WHAT NEEDS TO BE DONE: Would you transcribe each entry exactly as it stands, omitting the pictures?

SOURCE MATERIAL:
☆ ☆ ☆ ☆

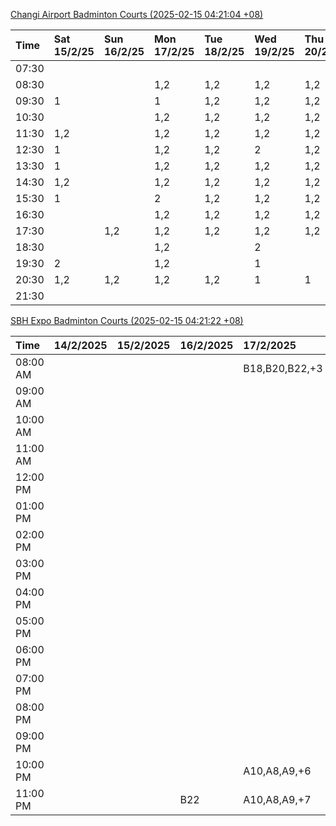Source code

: [Changi Airport Badminton Courts (2025-02-15 04:21:04 +08)](https://www.carc.org.sg/FacilityBooking.aspx)

| Time   | Sat 15/2/25   | Sun 16/2/25   | Mon 17/2/25   | Tue 18/2/25   | Wed 19/2/25   | Thu 20/2/25   | Fri 21/2/25   |
|:-------|:--------------|:--------------|:--------------|:--------------|:--------------|:--------------|:--------------|
| 07:30  |               |               |               |               |               |               |               |
| 08:30  |               |               | 1,2           | 1,2           | 1,2           | 1,2           | 1,2           |
| 09:30  | 1             |               | 1             | 1,2           | 1,2           | 1,2           | 1,2           |
| 10:30  |               |               | 1,2           | 1,2           | 1,2           | 1,2           | 1,2           |
| 11:30  | 1,2           |               | 1,2           | 1,2           | 1,2           | 1,2           | 2             |
| 12:30  | 1             |               | 1,2           | 1,2           | 2             | 1,2           | 2             |
| 13:30  | 1             |               | 1,2           | 1,2           | 1,2           | 1,2           | 1,2           |
| 14:30  | 1,2           |               | 1,2           | 1,2           | 1,2           | 1,2           | 1,2           |
| 15:30  | 1             |               | 2             | 1,2           | 1,2           | 1,2           | 1,2           |
| 16:30  |               |               | 1,2           | 1,2           | 1,2           | 1,2           | 2             |
| 17:30  |               | 1,2           | 1,2           | 1,2           | 1,2           | 1,2           | 2             |
| 18:30  |               |               | 1,2           |               | 2             |               | 1,2           |
| 19:30  | 2             |               | 1,2           |               | 1             |               |               |
| 20:30  | 1,2           | 1,2           | 1,2           | 1,2           | 1             | 1             |               |
| 21:30  |               |               |               |               |               |               |               |

[SBH Expo Badminton Courts (2025-02-15 04:21:22 +08)](https://singaporebadmintonhall.getomnify.com/widgets/O3MRKGBH359GA55KHMG1RD)

| Time     | 14/2/2025   | 15/2/2025   | 16/2/2025   | 17/2/2025      | 18/2/2025      | 19/2/2025      | 20/2/2025      |
|:---------|:------------|:------------|:------------|:---------------|:---------------|:---------------|:---------------|
| 08:00 AM |             |             |             | B18,B20,B22,+3 | B16            | B19,B20,B22,+2 | B19,B21,B22,+4 |
| 09:00 AM |             |             |             |                | B16,B17        | B19,B21,B22,+4 | B19,B21,B22,+4 |
| 10:00 AM |             |             |             |                | B17,B21,B22    | B19,B20,B22,+2 | B19,B21,B22,+4 |
| 11:00 AM |             |             |             |                | B21            | B19,B20,B22,+3 | B18,B20,B21,+2 |
| 12:00 PM |             |             |             |                | B16,B17        | B19,B21,B22,+4 | B18,B20,B21,+2 |
| 01:00 PM |             |             |             |                | B16,B22        | B19,B21,B22,+4 | B20,B21,B22,+3 |
| 02:00 PM |             |             |             |                | B19,B21,B22,+2 | B19,B21,B22,+4 | B20,B21,B22,+3 |
| 03:00 PM |             |             |             |                |                | B18,B19,B20,+2 | B19,B22        |
| 04:00 PM |             |             |             |                |                | B16            |                |
| 05:00 PM |             |             |             |                | B13            |                | B16            |
| 06:00 PM |             |             |             |                |                |                |                |
| 07:00 PM |             |             |             |                |                |                |                |
| 08:00 PM |             |             |             |                |                |                |                |
| 09:00 PM |             |             |             |                |                |                |                |
| 10:00 PM |             |             |             | A10,A8,A9,+6   |                |                |                |
| 11:00 PM |             |             | B22         | A10,A8,A9,+7   |                |                |                |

☆ ☆ ☆ ☆

YOUR SOLUTION:
Source code

: [Changi Airport Badminton Courts (2025-02-15 04:21:04 +08)](https://www.carc.org.sg/FacilityBooking.aspx)

| Time   | Sat 15/2/25   | Sun 16/2/25   | Mon 17/2/25   | Tue 18/2/25   | Wed 19/2/25   | Thu 20/2/25   | Fri 21/2/25   |
|:-------|:--------------|:--------------|:--------------|:--------------|:--------------|:--------------|:--------------|
| 07:30  |               |               |               |               |               |               |               |
| 08:30  |               |               | 1,2           | 1,2           | 1,2           | 1,2           | 1,2           |
| 09:30  | 1             |               | 1             | 1,2           | 1,2           | 1,2           | 1,2           |
| 10:30  |               |               | 1,2           | 1,2           | 1,2           | 1,2           | 1,2           |
| 11:30  | 1,2           |               | 1,2           | 1,2           | 1,2           | 1,2           | 2             |
| 12:30  | 1             |               | 1,2           | 1,2           | 2             | 1,2           | 2             |
| 13:30  | 1             |               | 1,2           | 1,2           | 1,2           | 1,2           | 1,2           |
| 14:30  | 1,2           |               | 1,2           | 1,2           | 1,2           | 1,2           | 1,2           |
| 15:30  | 1             |               | 2             | 1,2           | 1,2           | 1,2           | 1,2           |
| 16:30  |               |               | 1,2           | 1,2           | 1,2           | 1,2           | 2             |
| 17:30  |               | 1,2           | 1,2           | 1,2           | 1,2           | 1,2           | 2             |
| 18:30  |               |               | 1,2           |               | 2             |               | 1,2           |
| 19:30  | 2             |               | 1,2           |               | 1             |               |               |
| 20:30  | 1,2           | 1,2           | 1,2           | 1,2           | 1             | 1             |               |
| 21:30  |               |               |               |               |               |               |               |

[SBH Expo Badminton Courts (2025-02-15 04:21:22 +08)](https://singaporebadmintonhall.getomnify.com/widgets/O3MRKGBH359GA55KHMG1RD)

| Time     | 14/2/2025   | 15/2/2025   | 16/2/2025   | 17/2/2025      | 18/2/2025      | 19/2/2025      | 20/2/2025      |
|:---------|:------------|:------------|:------------|:---------------|:---------------|:---------------|:---------------|
| 08:00 AM |             |             |             | B18,B20,B22,+3 | B16            | B19,B20,B22,+2 | B19,B21,B22,+4 |
| 09:00 AM |             |             |             |                | B16,B17        | B19,B21,B22,+4 | B19,B21,B22,+4 |
| 10:00 AM |             |             |             |                | B17,B21,B22    | B19,B20,B22,+2 | B19,B21,B22,+4 |
| 11:00 AM |             |             |             |                | B21            | B19,B20,B22,+3 | B18,B20,B21,+2 |
| 12:00 PM |             |             |             |                | B16,B17        | B19,B21,B22,+4 | B18,B20,B21,+2 |
| 01:00 PM |             |             |             |                | B16,B22        | B19,B21,B22,+4 | B20,B21,B22,+3 |
| 02:00 PM |             |             |             |                | B19,B21,B22,+2 | B19,B21,B22,+4 | B20,B21,B22,+3 |
| 03:00 PM |             |             |             |                |                | B18,B19,B20,+2 | B19,B22        |
| 04:00 PM |             |             |             |                |                | B16            |                |
| 05:00 PM |             |             |             |                | B13            |                | B16            |
| 06:00 PM |             |             |             |                |                |                |                |
| 07:00 PM |             |             |             |                |                |                |                |
| 08:00 PM |             |             |             |                |                |                |                |
| 09:00 PM |             |             |             |                |                |                |                |
| 10:00 PM |             |             |             | A10,A8,A9,+6   |                |                |                |
| 11:00 PM |             |             | B22         | A10,A8,A9,+7   |                |                |                |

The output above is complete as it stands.